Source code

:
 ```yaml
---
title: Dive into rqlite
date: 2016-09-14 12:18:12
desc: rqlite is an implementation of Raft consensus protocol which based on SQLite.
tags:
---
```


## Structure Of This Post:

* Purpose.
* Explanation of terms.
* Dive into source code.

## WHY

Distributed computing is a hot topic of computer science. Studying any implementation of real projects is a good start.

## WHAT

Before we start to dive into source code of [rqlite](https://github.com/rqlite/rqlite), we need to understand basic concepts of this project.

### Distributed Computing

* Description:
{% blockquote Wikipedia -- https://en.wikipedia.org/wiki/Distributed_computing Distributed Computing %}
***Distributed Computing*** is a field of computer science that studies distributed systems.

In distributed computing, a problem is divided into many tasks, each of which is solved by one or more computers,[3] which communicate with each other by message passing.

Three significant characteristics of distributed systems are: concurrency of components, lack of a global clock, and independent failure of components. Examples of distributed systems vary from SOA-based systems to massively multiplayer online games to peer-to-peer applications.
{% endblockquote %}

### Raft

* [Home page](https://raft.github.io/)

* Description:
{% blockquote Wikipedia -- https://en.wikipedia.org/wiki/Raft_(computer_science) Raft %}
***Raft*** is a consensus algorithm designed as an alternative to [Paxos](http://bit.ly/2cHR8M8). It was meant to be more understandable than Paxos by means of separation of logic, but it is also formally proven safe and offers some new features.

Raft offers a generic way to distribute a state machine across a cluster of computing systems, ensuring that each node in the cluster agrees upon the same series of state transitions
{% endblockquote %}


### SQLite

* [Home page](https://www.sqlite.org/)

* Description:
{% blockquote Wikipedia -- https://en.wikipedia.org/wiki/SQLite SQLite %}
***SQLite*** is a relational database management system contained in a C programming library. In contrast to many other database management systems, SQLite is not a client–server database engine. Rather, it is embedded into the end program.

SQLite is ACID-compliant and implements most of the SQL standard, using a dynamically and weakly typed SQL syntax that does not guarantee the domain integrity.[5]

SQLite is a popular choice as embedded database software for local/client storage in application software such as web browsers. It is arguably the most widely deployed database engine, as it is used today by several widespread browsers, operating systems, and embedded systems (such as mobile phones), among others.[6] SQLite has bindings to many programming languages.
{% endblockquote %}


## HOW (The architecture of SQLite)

::::::::::

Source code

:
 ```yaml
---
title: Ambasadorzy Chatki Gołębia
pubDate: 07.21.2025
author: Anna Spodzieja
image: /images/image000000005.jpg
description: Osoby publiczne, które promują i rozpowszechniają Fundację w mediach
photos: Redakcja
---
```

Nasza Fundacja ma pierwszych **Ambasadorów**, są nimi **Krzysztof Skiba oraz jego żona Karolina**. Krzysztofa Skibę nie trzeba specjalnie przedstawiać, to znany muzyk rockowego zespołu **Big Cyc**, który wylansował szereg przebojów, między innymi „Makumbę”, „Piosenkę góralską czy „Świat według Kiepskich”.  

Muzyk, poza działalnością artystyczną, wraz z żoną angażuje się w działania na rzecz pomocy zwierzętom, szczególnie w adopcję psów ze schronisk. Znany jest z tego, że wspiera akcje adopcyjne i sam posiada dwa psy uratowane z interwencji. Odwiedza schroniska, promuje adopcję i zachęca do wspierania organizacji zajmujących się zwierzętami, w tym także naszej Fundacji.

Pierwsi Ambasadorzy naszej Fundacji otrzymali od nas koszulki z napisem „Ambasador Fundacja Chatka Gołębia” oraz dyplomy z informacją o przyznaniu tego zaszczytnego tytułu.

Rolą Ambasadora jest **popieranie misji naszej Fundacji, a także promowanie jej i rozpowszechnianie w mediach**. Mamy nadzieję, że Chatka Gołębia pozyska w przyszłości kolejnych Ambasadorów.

::::::::::

### Your objective
The word "title" appears in some lines of the records. Please work out how many and reply with that number only.

### Answer area
2